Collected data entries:
# # # #

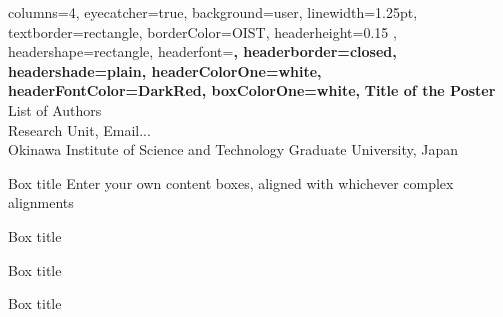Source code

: \documentclass[
    a0paper, %
    portrait, %
    fontscale=0.3 %
    ]{baposter}
\begin{document}
\begin{poster}{ %
    columns=4, %
    eyecatcher=true, %
    background=user, %
    linewidth=1.25pt, %
    textborder=rectangle, %
    borderColor=OIST, %
    headerheight=0.15 \textheight, %
    headershape=rectangle, %
    headerfont=\large \sf \bf, %
    headerborder=closed, %
    headershade=plain, %
    headerColorOne=white, %
    headerFontColor=DarkRed, %
    boxColorOne=white, %
} 
{} %
{\color{OIST}\Huge
 \textbf{Title of the Poster}
}
{ \vspace{1em} 
  List of Authors\\[0.5em]
  \scriptsize
  Research Unit, Email...\\
  Okinawa Institute of Science and Technology Graduate University, Japan
}

\begin{posterbox}[
    name = box1,  %
    column = 0, %
    ]{Box title}
    Enter your own content boxes, aligned with whichever complex alignments
\end{posterbox}


\begin{posterbox}[
    name = box2,  %
    column = 0, %
    below = box1, %
    ]{Box title}
    \lipsum[1]
\end{posterbox}


\begin{posterbox}[
    name = box3,  %
    column = 0, %
    below = box2, %
    ]{Box title}
    \lipsum[1]
\end{posterbox}


\begin{posterbox}[
    name = box4,  %
    column = 1, %
    span = 3, %
    ]{Box title}
    \lipsum[1]
\end{posterbox}



\end{poster}
\end{document}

# # # #

The problem: Every line of the data above should be returned exactly, with the pictures removed.

Answer to this problem:
Source code

: \documentclass[
    a0paper, %
    portrait, %
    fontscale=0.3 %
    ]{baposter}
\begin{document}
\begin{poster}{ %
    columns=4, %
    eyecatcher=true, %
    background=user, %
    linewidth=1.25pt, %
    textborder=rectangle, %
    borderColor=OIST, %
    headerheight=0.15 \textheight, %
    headershape=rectangle, %
    headerfont=\large \sf \bf, %
    headerborder=closed, %
    headershade=plain, %
    headerColorOne=white, %
    headerFontColor=DarkRed, %
    boxColorOne=white, %
} 
{} %
{\color{OIST}\Huge
 \textbf{Title of the Poster}
}
{ \vspace{1em} 
  List of Authors\\[0.5em]
  \scriptsize
  Research Unit, Email...\\
  Okinawa Institute of Science and Technology Graduate University, Japan
}

\begin{posterbox}[
    name = box1,  %
    column = 0, %
    ]{Box title}
    Enter your own content boxes, aligned with whichever complex alignments
\end{posterbox}


\begin{posterbox}[
    name = box2,  %
    column = 0, %
    below = box1, %
    ]{Box title}
    \lipsum[1]
\end{posterbox}


\begin{posterbox}[
    name = box3,  %
    column = 0, %
    below = box2, %
    ]{Box title}
    \lipsum[1]
\end{posterbox}


\begin{posterbox}[
    name = box4,  %
    column = 1, %
    span = 3, %
    ]{Box title}
    \lipsum[1]
\end{posterbox}



\end{poster}
\end{document}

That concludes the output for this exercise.